Provided records:

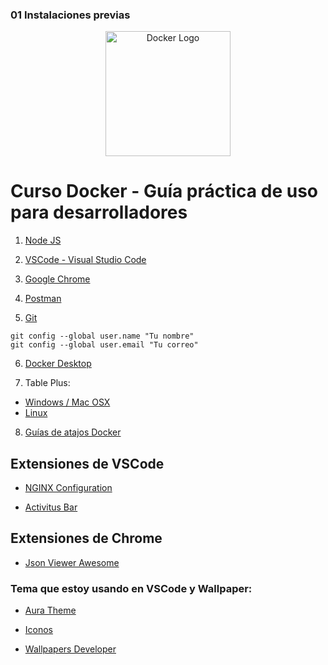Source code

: ### 01 Instalaciones previas

<p align="center">
  <a href="https://docs.docker.com/" target="blank"><img src="https://devtalles.com/images/moby.png" width="200" alt="Docker Logo" /></a>
</p>

# Curso Docker - Guía práctica de uso para desarrolladores

1. [Node JS](https://nodejs.org/es/)

2. [VSCode - Visual Studio Code](https://code.visualstudio.com/)

3. [Google Chrome](https://www.google.com.mx/intl/es-419/chrome/?brand=CHBD&gclid=Cj0KCQiAtrnuBRDXARIsABiN-7AAMm13Ae3KDIib46Laxfe6tzD_w4yvDdpq5XsPw1eNlOkZ_0-3x3IaAvLEEALw_wcB&gclsrc=aw.ds)

4. [Postman](https://www.postman.com/downloads/)

5. [Git](https://git-scm.com/)
```
git config --global user.name "Tu nombre"
git config --global user.email "Tu correo"
```

6. [Docker Desktop](https://www.docker.com/get-started)

7. Table Plus: 
  * [Windows / Mac OSX](https://tableplus.com/)
  * [Linux](https://tableplus.com/linux)

8. [Guías de atajos Docker](https://devtalles.com/files/docker-cheat-sheet.pdf)


## Extensiones de VSCode

* [NGINX Configuration](https://marketplace.visualstudio.com/items?itemName=william-voyek.vscode-nginx)

* [Activitus Bar](https://marketplace.visualstudio.com/items?itemName=Gruntfuggly.activitusbar)

## Extensiones de Chrome

* [Json Viewer Awesome](https://chrome.google.com/webstore/detail/json-viewer-pro/eifflpmocdbdmepbjaopkkhbfmdgijcc)


### Tema que estoy usando en VSCode y Wallpaper:

* [Aura Theme](https://marketplace.visualstudio.com/items?itemName=DaltonMenezes.aura-theme)

* [Iconos](https://marketplace.visualstudio.com/items?itemName=PKief.material-icon-theme)

* [Wallpapers Developer](https://drive.google.com/drive/folders/1ItU8rbSGJjnh2USOBGwaCo9nYKifPJ6m?usp=sharing)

Work instructions: The answer must be an exact copy of the records above, with the pictures left out.

Exercise solution:
Source code

: ### 01 Instalaciones previas

<p align="center">
  <a href="https://docs.docker.com/" target="blank"><img src="https://devtalles.com/images/moby.png" width="200" alt="Docker Logo" /></a>
</p>

# Curso Docker - Guía práctica de uso para desarrolladores

1. [Node JS](https://nodejs.org/es/)

2. [VSCode - Visual Studio Code](https://code.visualstudio.com/)

3. [Google Chrome](https://www.google.com.mx/intl/es-419/chrome/?brand=CHBD&gclid=Cj0KCQiAtrnuBRDXARIsABiN-7AAMm13Ae3KDIib46Laxfe6tzD_w4yvDdpq5XsPw1eNlOkZ_0-3x3IaAvLEEALw_wcB&gclsrc=aw.ds)

4. [Postman](https://www.postman.com/downloads/)

5. [Git](https://git-scm.com/)
```
git config --global user.name "Tu nombre"
git config --global user.email "Tu correo"
```

6. [Docker Desktop](https://www.docker.com/get-started)

7. Table Plus: 
  * [Windows / Mac OSX](https://tableplus.com/)
  * [Linux](https://tableplus.com/linux)

8. [Guías de atajos Docker](https://devtalles.com/files/docker-cheat-sheet.pdf)


## Extensiones de VSCode

* [NGINX Configuration](https://marketplace.visualstudio.com/items?itemName=william-voyek.vscode-nginx)

* [Activitus Bar](https://marketplace.visualstudio.com/items?itemName=Gruntfuggly.activitusbar)

## Extensiones de Chrome

* [Json Viewer Awesome](https://chrome.google.com/webstore/detail/json-viewer-pro/eifflpmocdbdmepbjaopkkhbfmdgijcc)


### Tema que estoy usando en VSCode y Wallpaper:

* [Aura Theme](https://marketplace.visualstudio.com/items?itemName=DaltonMenezes.aura-theme)

* [Iconos](https://marketplace.visualstudio.com/items?itemName=PKief.material-icon-theme)

* [Wallpapers Developer](https://drive.google.com/drive/folders/1ItU8rbSGJjnh2USOBGwaCo9nYKifPJ6m?usp=sharing)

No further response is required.